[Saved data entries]
______________________________

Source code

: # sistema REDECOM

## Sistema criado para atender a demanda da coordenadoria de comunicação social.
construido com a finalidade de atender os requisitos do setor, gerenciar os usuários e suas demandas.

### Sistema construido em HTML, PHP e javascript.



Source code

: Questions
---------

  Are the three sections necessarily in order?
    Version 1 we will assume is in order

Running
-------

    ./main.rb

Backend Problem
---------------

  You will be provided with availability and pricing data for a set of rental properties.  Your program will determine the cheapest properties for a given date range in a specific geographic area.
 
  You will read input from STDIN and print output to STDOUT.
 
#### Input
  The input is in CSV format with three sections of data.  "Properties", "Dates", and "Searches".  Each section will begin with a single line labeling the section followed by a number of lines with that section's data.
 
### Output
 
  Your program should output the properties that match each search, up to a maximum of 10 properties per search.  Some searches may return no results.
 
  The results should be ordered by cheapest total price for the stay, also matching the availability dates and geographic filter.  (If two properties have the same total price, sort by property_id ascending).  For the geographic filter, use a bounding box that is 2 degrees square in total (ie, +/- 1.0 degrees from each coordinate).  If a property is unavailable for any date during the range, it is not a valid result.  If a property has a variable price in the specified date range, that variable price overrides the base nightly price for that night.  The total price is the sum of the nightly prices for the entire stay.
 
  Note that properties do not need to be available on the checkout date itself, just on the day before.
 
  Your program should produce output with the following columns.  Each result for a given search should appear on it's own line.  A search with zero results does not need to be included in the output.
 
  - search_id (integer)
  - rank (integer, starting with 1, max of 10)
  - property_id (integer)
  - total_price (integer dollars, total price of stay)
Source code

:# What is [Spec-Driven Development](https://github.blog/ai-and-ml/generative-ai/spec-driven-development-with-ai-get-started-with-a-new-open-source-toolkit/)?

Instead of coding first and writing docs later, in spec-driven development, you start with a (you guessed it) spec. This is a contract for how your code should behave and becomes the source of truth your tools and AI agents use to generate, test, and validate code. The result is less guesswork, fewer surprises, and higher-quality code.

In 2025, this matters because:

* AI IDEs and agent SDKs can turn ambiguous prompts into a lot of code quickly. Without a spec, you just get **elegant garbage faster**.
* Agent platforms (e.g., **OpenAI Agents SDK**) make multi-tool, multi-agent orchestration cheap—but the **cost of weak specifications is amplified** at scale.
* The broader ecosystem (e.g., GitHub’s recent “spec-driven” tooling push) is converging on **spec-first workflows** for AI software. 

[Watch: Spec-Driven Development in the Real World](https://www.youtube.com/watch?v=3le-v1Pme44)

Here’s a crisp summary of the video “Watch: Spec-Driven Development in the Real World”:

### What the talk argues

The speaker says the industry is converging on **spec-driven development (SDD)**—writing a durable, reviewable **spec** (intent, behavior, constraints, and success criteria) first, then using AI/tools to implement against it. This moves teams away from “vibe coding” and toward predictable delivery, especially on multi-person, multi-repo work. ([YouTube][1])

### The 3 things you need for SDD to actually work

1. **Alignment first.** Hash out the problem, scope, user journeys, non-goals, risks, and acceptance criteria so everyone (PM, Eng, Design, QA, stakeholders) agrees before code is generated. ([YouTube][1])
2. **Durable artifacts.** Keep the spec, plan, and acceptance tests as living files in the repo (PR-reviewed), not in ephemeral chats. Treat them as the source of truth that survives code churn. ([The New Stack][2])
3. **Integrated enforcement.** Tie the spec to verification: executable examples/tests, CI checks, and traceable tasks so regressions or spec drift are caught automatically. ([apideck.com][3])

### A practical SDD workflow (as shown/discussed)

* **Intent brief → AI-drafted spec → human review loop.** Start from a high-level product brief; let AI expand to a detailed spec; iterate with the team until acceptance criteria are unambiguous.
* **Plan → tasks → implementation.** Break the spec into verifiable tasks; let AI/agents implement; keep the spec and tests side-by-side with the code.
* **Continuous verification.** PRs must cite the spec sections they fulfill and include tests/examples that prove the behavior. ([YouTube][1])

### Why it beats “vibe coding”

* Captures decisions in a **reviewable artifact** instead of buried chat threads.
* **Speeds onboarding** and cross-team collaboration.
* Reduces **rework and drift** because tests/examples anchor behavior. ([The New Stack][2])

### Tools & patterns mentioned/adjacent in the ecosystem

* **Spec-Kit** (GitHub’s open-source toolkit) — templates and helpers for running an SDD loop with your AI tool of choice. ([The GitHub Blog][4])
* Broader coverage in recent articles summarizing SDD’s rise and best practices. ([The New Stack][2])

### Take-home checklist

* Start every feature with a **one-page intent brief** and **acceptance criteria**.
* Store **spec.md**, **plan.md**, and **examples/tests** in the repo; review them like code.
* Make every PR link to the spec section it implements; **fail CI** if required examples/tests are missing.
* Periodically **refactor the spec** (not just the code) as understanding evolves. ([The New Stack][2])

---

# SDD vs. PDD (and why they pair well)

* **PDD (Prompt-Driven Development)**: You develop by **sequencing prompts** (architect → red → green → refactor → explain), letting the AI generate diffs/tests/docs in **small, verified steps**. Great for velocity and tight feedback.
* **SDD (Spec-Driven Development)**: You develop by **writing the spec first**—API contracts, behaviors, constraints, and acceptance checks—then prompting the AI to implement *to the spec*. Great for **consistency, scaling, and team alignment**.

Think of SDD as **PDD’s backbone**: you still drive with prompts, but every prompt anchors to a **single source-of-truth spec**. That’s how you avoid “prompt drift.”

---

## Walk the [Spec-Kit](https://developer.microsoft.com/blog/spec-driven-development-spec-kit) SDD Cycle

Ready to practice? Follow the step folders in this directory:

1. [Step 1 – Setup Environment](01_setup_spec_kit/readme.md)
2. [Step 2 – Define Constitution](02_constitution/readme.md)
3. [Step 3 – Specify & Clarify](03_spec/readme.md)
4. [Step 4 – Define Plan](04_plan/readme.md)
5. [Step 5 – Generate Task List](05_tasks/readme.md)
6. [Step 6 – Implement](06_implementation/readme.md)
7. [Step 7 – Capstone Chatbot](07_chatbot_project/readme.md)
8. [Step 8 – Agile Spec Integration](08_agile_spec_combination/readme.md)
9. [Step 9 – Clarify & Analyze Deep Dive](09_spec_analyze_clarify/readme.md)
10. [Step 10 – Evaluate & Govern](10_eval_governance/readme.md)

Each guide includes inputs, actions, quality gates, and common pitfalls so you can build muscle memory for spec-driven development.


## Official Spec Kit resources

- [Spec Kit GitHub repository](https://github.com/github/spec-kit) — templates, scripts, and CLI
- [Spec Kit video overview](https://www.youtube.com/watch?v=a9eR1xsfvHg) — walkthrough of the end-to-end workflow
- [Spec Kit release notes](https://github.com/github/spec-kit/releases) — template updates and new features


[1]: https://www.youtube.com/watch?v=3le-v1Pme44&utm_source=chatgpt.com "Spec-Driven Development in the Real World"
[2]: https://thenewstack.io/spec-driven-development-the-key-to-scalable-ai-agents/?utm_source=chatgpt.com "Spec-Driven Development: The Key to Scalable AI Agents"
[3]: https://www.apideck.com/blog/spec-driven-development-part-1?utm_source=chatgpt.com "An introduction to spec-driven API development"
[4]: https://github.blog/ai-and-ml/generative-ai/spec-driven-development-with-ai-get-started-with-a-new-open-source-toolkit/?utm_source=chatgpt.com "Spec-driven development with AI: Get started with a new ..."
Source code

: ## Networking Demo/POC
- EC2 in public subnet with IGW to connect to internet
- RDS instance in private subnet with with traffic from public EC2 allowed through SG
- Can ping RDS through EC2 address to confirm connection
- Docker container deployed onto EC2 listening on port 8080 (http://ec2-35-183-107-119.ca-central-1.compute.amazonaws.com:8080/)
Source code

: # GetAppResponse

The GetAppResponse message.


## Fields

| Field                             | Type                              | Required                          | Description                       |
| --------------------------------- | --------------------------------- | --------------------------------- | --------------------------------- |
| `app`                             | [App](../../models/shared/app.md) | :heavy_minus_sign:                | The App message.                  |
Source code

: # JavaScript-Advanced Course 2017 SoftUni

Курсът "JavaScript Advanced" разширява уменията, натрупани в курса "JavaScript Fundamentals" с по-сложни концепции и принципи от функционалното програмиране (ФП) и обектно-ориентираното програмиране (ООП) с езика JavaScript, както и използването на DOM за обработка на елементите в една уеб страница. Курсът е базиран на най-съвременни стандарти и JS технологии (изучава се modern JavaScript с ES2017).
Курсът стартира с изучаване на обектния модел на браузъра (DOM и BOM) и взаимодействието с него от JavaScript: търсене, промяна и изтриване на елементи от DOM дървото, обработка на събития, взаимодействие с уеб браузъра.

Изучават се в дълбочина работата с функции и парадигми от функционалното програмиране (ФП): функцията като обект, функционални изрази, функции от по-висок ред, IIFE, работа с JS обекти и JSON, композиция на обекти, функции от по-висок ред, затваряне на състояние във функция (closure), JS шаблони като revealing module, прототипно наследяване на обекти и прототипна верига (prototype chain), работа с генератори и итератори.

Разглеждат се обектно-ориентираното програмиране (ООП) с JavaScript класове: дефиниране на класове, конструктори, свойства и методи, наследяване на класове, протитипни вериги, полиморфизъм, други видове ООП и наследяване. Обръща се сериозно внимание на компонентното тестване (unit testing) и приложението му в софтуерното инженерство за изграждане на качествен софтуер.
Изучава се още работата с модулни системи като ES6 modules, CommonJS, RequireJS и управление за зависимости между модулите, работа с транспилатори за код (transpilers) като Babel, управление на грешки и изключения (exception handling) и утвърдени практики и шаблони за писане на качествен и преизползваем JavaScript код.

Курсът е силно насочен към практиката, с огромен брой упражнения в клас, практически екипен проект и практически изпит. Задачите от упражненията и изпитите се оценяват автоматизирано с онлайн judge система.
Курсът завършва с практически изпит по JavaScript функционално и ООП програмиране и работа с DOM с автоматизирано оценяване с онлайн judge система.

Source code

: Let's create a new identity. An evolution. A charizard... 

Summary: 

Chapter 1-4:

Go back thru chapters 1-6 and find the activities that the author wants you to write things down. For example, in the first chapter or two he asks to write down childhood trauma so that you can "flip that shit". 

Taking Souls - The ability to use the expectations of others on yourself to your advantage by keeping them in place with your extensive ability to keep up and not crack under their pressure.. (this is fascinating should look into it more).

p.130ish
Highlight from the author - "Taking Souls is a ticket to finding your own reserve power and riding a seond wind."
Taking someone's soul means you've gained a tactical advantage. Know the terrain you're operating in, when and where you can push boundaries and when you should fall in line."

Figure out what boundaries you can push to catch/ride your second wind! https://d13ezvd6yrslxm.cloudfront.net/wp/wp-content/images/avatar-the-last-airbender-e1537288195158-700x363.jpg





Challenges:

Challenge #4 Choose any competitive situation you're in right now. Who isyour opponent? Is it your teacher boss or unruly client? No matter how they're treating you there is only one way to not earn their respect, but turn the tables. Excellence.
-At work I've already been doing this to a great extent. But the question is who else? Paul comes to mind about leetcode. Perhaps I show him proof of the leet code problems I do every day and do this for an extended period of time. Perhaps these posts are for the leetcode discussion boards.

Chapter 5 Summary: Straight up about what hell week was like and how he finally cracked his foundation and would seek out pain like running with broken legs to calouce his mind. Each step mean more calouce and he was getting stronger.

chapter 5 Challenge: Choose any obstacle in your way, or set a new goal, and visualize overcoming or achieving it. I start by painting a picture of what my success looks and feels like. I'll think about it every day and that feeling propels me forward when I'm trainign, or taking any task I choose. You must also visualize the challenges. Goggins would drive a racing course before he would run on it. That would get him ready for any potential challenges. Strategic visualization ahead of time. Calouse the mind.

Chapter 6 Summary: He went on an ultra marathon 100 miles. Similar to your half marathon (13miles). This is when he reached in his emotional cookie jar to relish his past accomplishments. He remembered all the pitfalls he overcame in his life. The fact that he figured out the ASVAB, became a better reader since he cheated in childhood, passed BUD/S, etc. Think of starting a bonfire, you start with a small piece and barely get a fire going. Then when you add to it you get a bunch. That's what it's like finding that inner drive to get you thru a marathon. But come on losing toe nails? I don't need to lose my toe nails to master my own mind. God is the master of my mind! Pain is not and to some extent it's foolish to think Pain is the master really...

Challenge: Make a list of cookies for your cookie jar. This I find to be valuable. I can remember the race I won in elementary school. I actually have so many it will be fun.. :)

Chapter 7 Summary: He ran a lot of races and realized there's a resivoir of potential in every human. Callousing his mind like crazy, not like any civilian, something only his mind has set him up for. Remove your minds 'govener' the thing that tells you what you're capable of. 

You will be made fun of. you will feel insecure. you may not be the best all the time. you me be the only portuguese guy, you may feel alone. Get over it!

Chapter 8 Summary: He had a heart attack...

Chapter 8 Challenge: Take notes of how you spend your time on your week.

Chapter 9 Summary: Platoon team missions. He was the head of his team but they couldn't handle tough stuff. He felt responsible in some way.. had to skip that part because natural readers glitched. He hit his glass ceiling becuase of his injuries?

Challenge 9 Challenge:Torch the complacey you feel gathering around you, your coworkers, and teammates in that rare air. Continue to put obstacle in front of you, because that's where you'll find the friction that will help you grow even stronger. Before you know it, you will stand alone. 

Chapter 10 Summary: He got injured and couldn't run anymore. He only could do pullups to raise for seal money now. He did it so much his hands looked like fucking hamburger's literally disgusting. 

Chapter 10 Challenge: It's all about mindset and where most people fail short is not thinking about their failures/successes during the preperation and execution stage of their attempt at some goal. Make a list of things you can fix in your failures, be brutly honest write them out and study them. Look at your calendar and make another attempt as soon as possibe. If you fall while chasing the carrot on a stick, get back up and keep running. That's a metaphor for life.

______________________________

Report only how many lines in the records contain the word "push".

3